Dataset excerpts

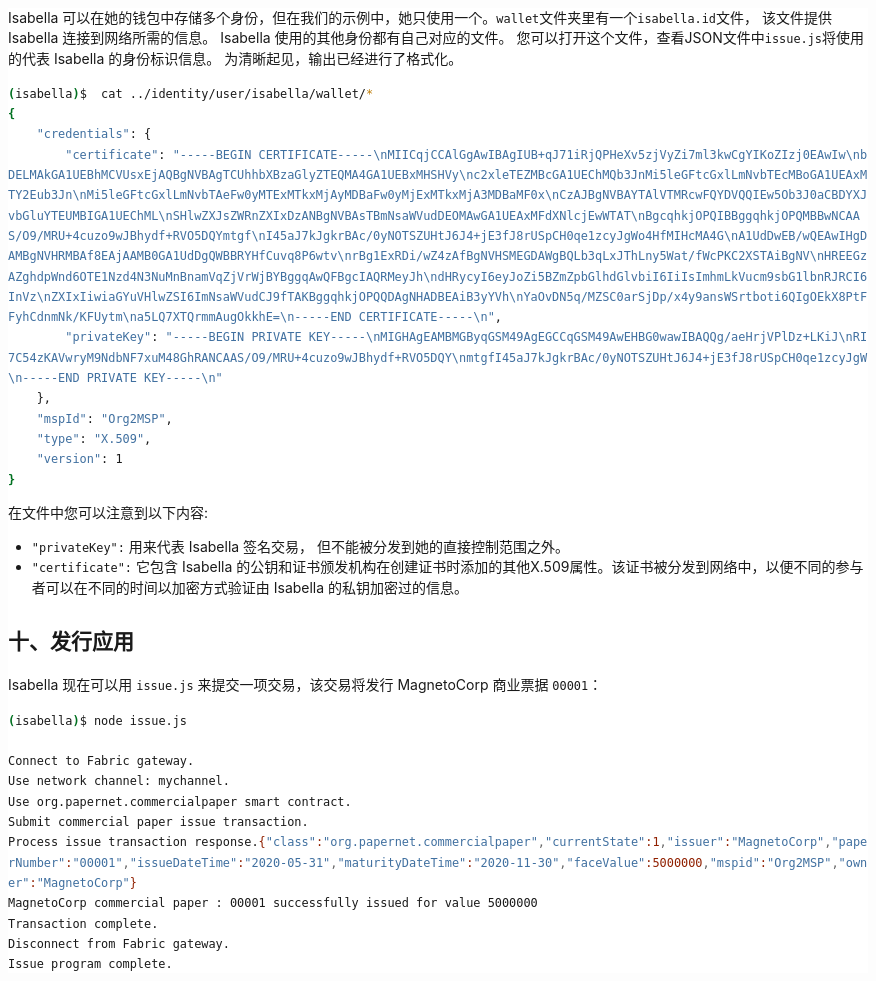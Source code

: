 Isabella 可以在她的钱包中存储多个身份，但在我们的示例中，她只使用一个。`wallet`文件夹里有一个`isabella.id`文件， 该文件提供 Isabella 连接到网络所需的信息。 Isabella 使用的其他身份都有自己对应的文件。 您可以打开这个文件，查看JSON文件中`issue.js`将使用的代表 Isabella 的身份标识信息。 为清晰起见，输出已经进行了格式化。

```bash
(isabella)$  cat ../identity/user/isabella/wallet/*
{
    "credentials": {
        "certificate": "-----BEGIN CERTIFICATE-----\nMIICqjCCAlGgAwIBAgIUB+qJ71iRjQPHeXv5zjVyZi7ml3kwCgYIKoZIzj0EAwIw\nbDELMAkGA1UEBhMCVUsxEjAQBgNVBAgTCUhhbXBzaGlyZTEQMA4GA1UEBxMHSHVy\nc2xleTEZMBcGA1UEChMQb3JnMi5leGFtcGxlLmNvbTEcMBoGA1UEAxMTY2Eub3Jn\nMi5leGFtcGxlLmNvbTAeFw0yMTExMTkxMjAyMDBaFw0yMjExMTkxMjA3MDBaMF0x\nCzAJBgNVBAYTAlVTMRcwFQYDVQQIEw5Ob3J0aCBDYXJvbGluYTEUMBIGA1UEChML\nSHlwZXJsZWRnZXIxDzANBgNVBAsTBmNsaWVudDEOMAwGA1UEAxMFdXNlcjEwWTAT\nBgcqhkjOPQIBBggqhkjOPQMBBwNCAAS/O9/MRU+4cuzo9wJBhydf+RVO5DQYmtgf\nI45aJ7kJgkrBAc/0yNOTSZUHtJ6J4+jE3fJ8rUSpCH0qe1zcyJgWo4HfMIHcMA4G\nA1UdDwEB/wQEAwIHgDAMBgNVHRMBAf8EAjAAMB0GA1UdDgQWBBRYHfCuvq8P6wtv\nrBg1ExRDi/wZ4zAfBgNVHSMEGDAWgBQLb3qLxJThLny5Wat/fWcPKC2XSTAiBgNV\nHREEGzAZghdpWnd6OTE1Nzd4N3NuMnBnamVqZjVrWjBYBggqAwQFBgcIAQRMeyJh\ndHRycyI6eyJoZi5BZmZpbGlhdGlvbiI6IiIsImhmLkVucm9sbG1lbnRJRCI6InVz\nZXIxIiwiaGYuVHlwZSI6ImNsaWVudCJ9fTAKBggqhkjOPQQDAgNHADBEAiB3yYVh\nYaOvDN5q/MZSC0arSjDp/x4y9ansWSrtboti6QIgOEkX8PtFFyhCdnmNk/KFUytm\na5LQ7XTQrmmAugOkkhE=\n-----END CERTIFICATE-----\n",
        "privateKey": "-----BEGIN PRIVATE KEY-----\nMIGHAgEAMBMGByqGSM49AgEGCCqGSM49AwEHBG0wawIBAQQg/aeHrjVPlDz+LKiJ\nRI7C54zKAVwryM9NdbNF7xuM48GhRANCAAS/O9/MRU+4cuzo9wJBhydf+RVO5DQY\nmtgfI45aJ7kJgkrBAc/0yNOTSZUHtJ6J4+jE3fJ8rUSpCH0qe1zcyJgW\n-----END PRIVATE KEY-----\n"
    },
    "mspId": "Org2MSP",
    "type": "X.509",
    "version": 1
}
```

在文件中您可以注意到以下内容:

-   `"privateKey":` 用来代表 Isabella 签名交易， 但不能被分发到她的直接控制范围之外。
-   `"certificate":` 它包含 Isabella 的公钥和证书颁发机构在创建证书时添加的其他X.509属性。该证书被分发到网络中，以便不同的参与者可以在不同的时间以加密方式验证由 Isabella 的私钥加密过的信息。

## 十、发行应用

Isabella 现在可以用 `issue.js` 来提交一项交易，该交易将发行 MagnetoCorp 商业票据 `00001`：

```bash
(isabella)$ node issue.js

Connect to Fabric gateway.
Use network channel: mychannel.
Use org.papernet.commercialpaper smart contract.
Submit commercial paper issue transaction.
Process issue transaction response.{"class":"org.papernet.commercialpaper","currentState":1,"issuer":"MagnetoCorp","paperNumber":"00001","issueDateTime":"2020-05-31","maturityDateTime":"2020-11-30","faceValue":5000000,"mspid":"Org2MSP","owner":"MagnetoCorp"}
MagnetoCorp commercial paper : 00001 successfully issued for value 5000000
Transaction complete.
Disconnect from Fabric gateway.
Issue program complete.
```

### What the task asks
Look through the entries above and say how many lines contain "Fabric", giving nothing but the number.

### Output for this exercise
2